Incorporation of trace metals Cu, Zn, and Cd into gypsum: Implication on their mobility and fate in natural and anthropogenic environments

Abstract

The coexistence of calcium (Ca2+), sulfate (SO42−) with trace metal cations (M(II)) can possibly lead to M(II)-gypsum coprecipitation and solid solution formation. However, gypsum's role in the fixation of M(II) is still largely unknown. This study investigated the precipitation of Ca2+ and SO42− in the presence of M(II) (i.e., Cu2+, Zn2+, or Cd2+) and the incorporation of the metal cations into the gypsum structure at different environmental conditions. Trace metals in two natural gypsum samples (Yunnan and Neimeng, China) and one hydrometallurgical byproduct gypsum sample from a Cu refinery were also assessed. X-ray diffraction, scanning electron microscopy-energy dispersive X-ray spectroscopy, and Fourier transform infrared spectroscopy were employed to characterize the solid samples.

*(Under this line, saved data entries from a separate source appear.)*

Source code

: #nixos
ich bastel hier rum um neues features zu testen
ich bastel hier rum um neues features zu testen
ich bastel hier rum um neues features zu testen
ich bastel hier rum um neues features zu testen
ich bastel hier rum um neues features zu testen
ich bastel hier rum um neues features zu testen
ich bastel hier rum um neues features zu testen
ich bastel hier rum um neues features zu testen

The lab-scale results showed that the M(II) content in the coprecipitates increased with pH and the initial M(II) concentration. At lower pH, Zn2+ and Cd2+ were dominantly fixed through isomorphic substitution for Ca2+ in the gypsum structure, while Cu2+ was likely incorporated into the channel structure of the gypsum where the water molecules reside. In contrast, at higher pH, thermodynamic modeling results indicated that M(II)-hydroxides and base metal sulfates (Mx(OH)y(SO4)z) were formed and constituted an appreciable fraction of M(II)-bearing species in the host solids. Our study further showed that trace amounts of Cu, Zn, and Cd were also substitutianly incorporated in the two natural and one hydrometallurgical gypsum samples. The present study may have important implications for understanding the geochemical cycle of trace metals in Ca2+ and SO42− coexisting systems, as well as possible attenuation mechanisms that may occur along their supersaturation and coprecipitation.